### WORK TO COMPLETE
Beginning at the line that contains "Pull requests should", write out each remaining line of the entries below exactly as it stands.

Data records
+++++
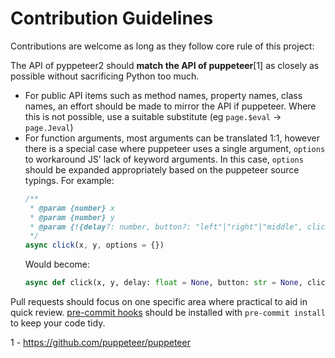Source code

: # Contribution Guidelines

Contributions are welcome as long as they follow core rule of this project:

The API of pyppeteer2 should __match the API of puppeteer__[1] as closely as possible without sacrificing Python too much.
 - For public API items such as method names, property names, class names, an effort should be made to mirror the API
    if puppeteer. Where this is not possible, use a suitable substitute (eg `page.$eval` -> `page.Jeval`)
 - For function arguments, most arguments can be translated 1:1, however there is a special case where puppeteer uses a
    single argument, `options` to workaround JS' lack of keyword arguments. In this case, `options` should be expanded
    appropriately based on the puppeteer source typings. For example:
    ```js
    /**
     * @param {number} x
     * @param {number} y
     * @param {!{delay?: number, button?: "left"|"right"|"middle", clickCount?: number}=} options
     */
    async click(x, y, options = {})
    ```
    Would become:
    ```py
    async def click(x, y, delay: float = None, button: str = None, clickCount: int = 1)
    ```
Pull requests should focus on one specific area where practical to aid in quick review. [pre-commit hooks](https://pre-commit.com/)
should be installed with `pre-commit install` to keep your code tidy.

1 - https://github.com/puppeteer/puppeteer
+++++
### REPLY TO THE TASK
Pull requests should focus on one specific area where practical to aid in quick review. [pre-commit hooks](https://pre-commit.com/)
should be installed with `pre-commit install` to keep your code tidy.

1 - https://github.com/puppeteer/puppeteer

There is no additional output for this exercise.